TASK DETAILS
The printed result should hold only the lines from the opening of the data through the line bearing "## Goals of this digital edition", exactly as given and without pictures.

MATERIAL PROVIDED
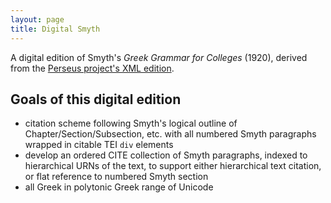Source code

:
 ```yaml
---
layout: page
title: Digital Smyth
---
```


A digital edition of Smyth's *Greek Grammar for Colleges* (1920), derived from the [Perseus project's XML edition](http://www.perseus.tufts.edu/hopper/text?doc=Perseus%3atext%3a1999.04.0007).

## Goals of this digital edition

- citation scheme following Smyth's logical outline of Chapter/Section/Subsection, etc. with all numbered Smyth paragraphs wrapped in citable TEI `div` elements
- develop an ordered CITE collection of Smyth paragraphs, indexed to hierarchical URNs of the text, to support either hierarchical text citation, or flat reference to numbered Smyth section
- all Greek in polytonic Greek range of Unicode
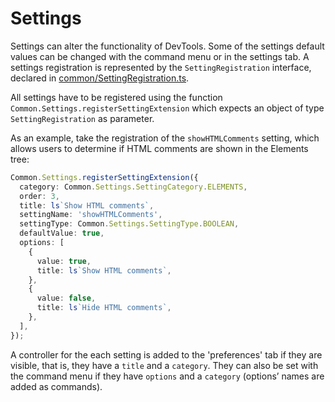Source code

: # Settings

Settings can alter the functionality of DevTools.
Some of the settings default values can be changed with the command menu or in the settings tab.
A settings registration is represented by the `SettingRegistration` interface, declared in [common/SettingRegistration.ts](./SettingRegistration.ts).

All settings have to be registered using the function `Common.Settings.registerSettingExtension` which expects an object of type `SettingRegistration` as parameter.

As an example, take the registration of the `showHTMLComments` setting, which allows users to determine if HTML comments are shown in the Elements tree:

```ts
Common.Settings.registerSettingExtension({
  category: Common.Settings.SettingCategory.ELEMENTS,
  order: 3,
  title: ls`Show HTML comments`,
  settingName: 'showHTMLComments',
  settingType: Common.Settings.SettingType.BOOLEAN,
  defaultValue: true,
  options: [
    {
      value: true,
      title: ls`Show HTML comments`,
    },
    {
      value: false,
      title: ls`Hide HTML comments`,
    },
  ],
});
```

A controller for the each setting is added to the 'preferences' tab if they are visible, that is, they have a `title` and a `category`.
They can also be set with the command menu if they have `options` and a `category` (options’ names are added as commands).
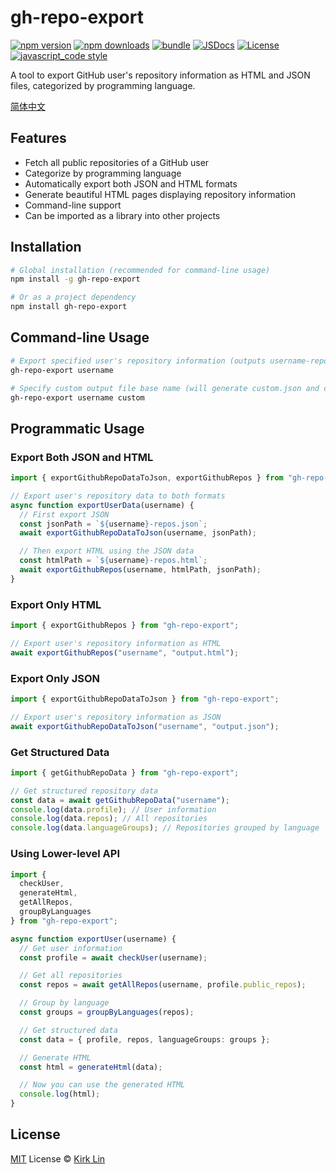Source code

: # gh-repo-export

[![npm version][npm-version-src]][npm-version-href]
[![npm downloads][npm-downloads-src]][npm-downloads-href]
[![bundle][bundle-src]][bundle-href]
[![JSDocs][jsdocs-src]][jsdocs-href]
[![License][license-src]][license-href]
[![javascript_code style][code-style-image]][code-style-url]

A tool to export GitHub user's repository information as HTML and JSON files, categorized by programming language.

[简体中文](./README.zh-CN.md)

## Features

- Fetch all public repositories of a GitHub user
- Categorize by programming language
- Automatically export both JSON and HTML formats
- Generate beautiful HTML pages displaying repository information
- Command-line support
- Can be imported as a library into other projects

## Installation

```bash
# Global installation (recommended for command-line usage)
npm install -g gh-repo-export

# Or as a project dependency
npm install gh-repo-export
```

## Command-line Usage

```bash
# Export specified user's repository information (outputs username-repos.json and username-repos.html)
gh-repo-export username

# Specify custom output file base name (will generate custom.json and custom.html)
gh-repo-export username custom
```

## Programmatic Usage

### Export Both JSON and HTML

```typescript
import { exportGithubRepoDataToJson, exportGithubRepos } from "gh-repo-export";

// Export user's repository data to both formats
async function exportUserData(username) {
  // First export JSON
  const jsonPath = `${username}-repos.json`;
  await exportGithubRepoDataToJson(username, jsonPath);

  // Then export HTML using the JSON data
  const htmlPath = `${username}-repos.html`;
  await exportGithubRepos(username, htmlPath, jsonPath);
}
```

### Export Only HTML

```typescript
import { exportGithubRepos } from "gh-repo-export";

// Export user's repository information as HTML
await exportGithubRepos("username", "output.html");
```

### Export Only JSON

```typescript
import { exportGithubRepoDataToJson } from "gh-repo-export";

// Export user's repository information as JSON
await exportGithubRepoDataToJson("username", "output.json");
```

### Get Structured Data

```typescript
import { getGithubRepoData } from "gh-repo-export";

// Get structured repository data
const data = await getGithubRepoData("username");
console.log(data.profile); // User information
console.log(data.repos); // All repositories
console.log(data.languageGroups); // Repositories grouped by language
```

### Using Lower-level API

```typescript
import {
  checkUser,
  generateHtml,
  getAllRepos,
  groupByLanguages
} from "gh-repo-export";

async function exportUser(username) {
  // Get user information
  const profile = await checkUser(username);

  // Get all repositories
  const repos = await getAllRepos(username, profile.public_repos);

  // Group by language
  const groups = groupByLanguages(repos);

  // Get structured data
  const data = { profile, repos, languageGroups: groups };

  // Generate HTML
  const html = generateHtml(data);

  // Now you can use the generated HTML
  console.log(html);
}
```

## License

[MIT](./LICENSE) License &copy; [Kirk Lin](https://github.com/kirklin)

<!-- Badges -->

[npm-version-src]: https://img.shields.io/npm/v/gh-repo-export?style=flat&colorA=080f12&colorB=3491fa
[npm-version-href]: https://npmjs.com/package/gh-repo-export
[npm-downloads-src]: https://img.shields.io/npm/dm/gh-repo-export?style=flat&colorA=080f12&colorB=3491fa
[npm-downloads-href]: https://npmjs.com/package/gh-repo-export
[bundle-src]: https://img.shields.io/bundlephobia/minzip/gh-repo-export?style=flat&colorA=080f12&colorB=3491fa&label=minzip
[bundle-href]: https://bundlephobia.com/result?p=gh-repo-export
[license-src]: https://img.shields.io/github/license/kirklin/gh-repo-export.svg?style=flat&colorA=080f12&colorB=3491fa
[license-href]: https://github.com/kirklin/gh-repo-export/blob/main/LICENSE
[jsdocs-src]: https://img.shields.io/badge/jsdocs-reference-080f12?style=flat&colorA=080f12&colorB=3491fa
[jsdocs-href]: https://www.jsdocs.io/package/gh-repo-export
[code-style-image]: https://img.shields.io/badge/code__style-%40kirklin%2Feslint--config-3491fa?style=flat&colorA=080f12&colorB=3491fa
[code-style-url]: https://github.com/kirklin/eslint-config/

EXERCISE ANSWER
Source code

:
 ```yaml
---
layout: page
title: Digital Smyth
---
```


A digital edition of Smyth's *Greek Grammar for Colleges* (1920), derived from the [Perseus project's XML edition](http://www.perseus.tufts.edu/hopper/text?doc=Perseus%3atext%3a1999.04.0007).

## Goals of this digital edition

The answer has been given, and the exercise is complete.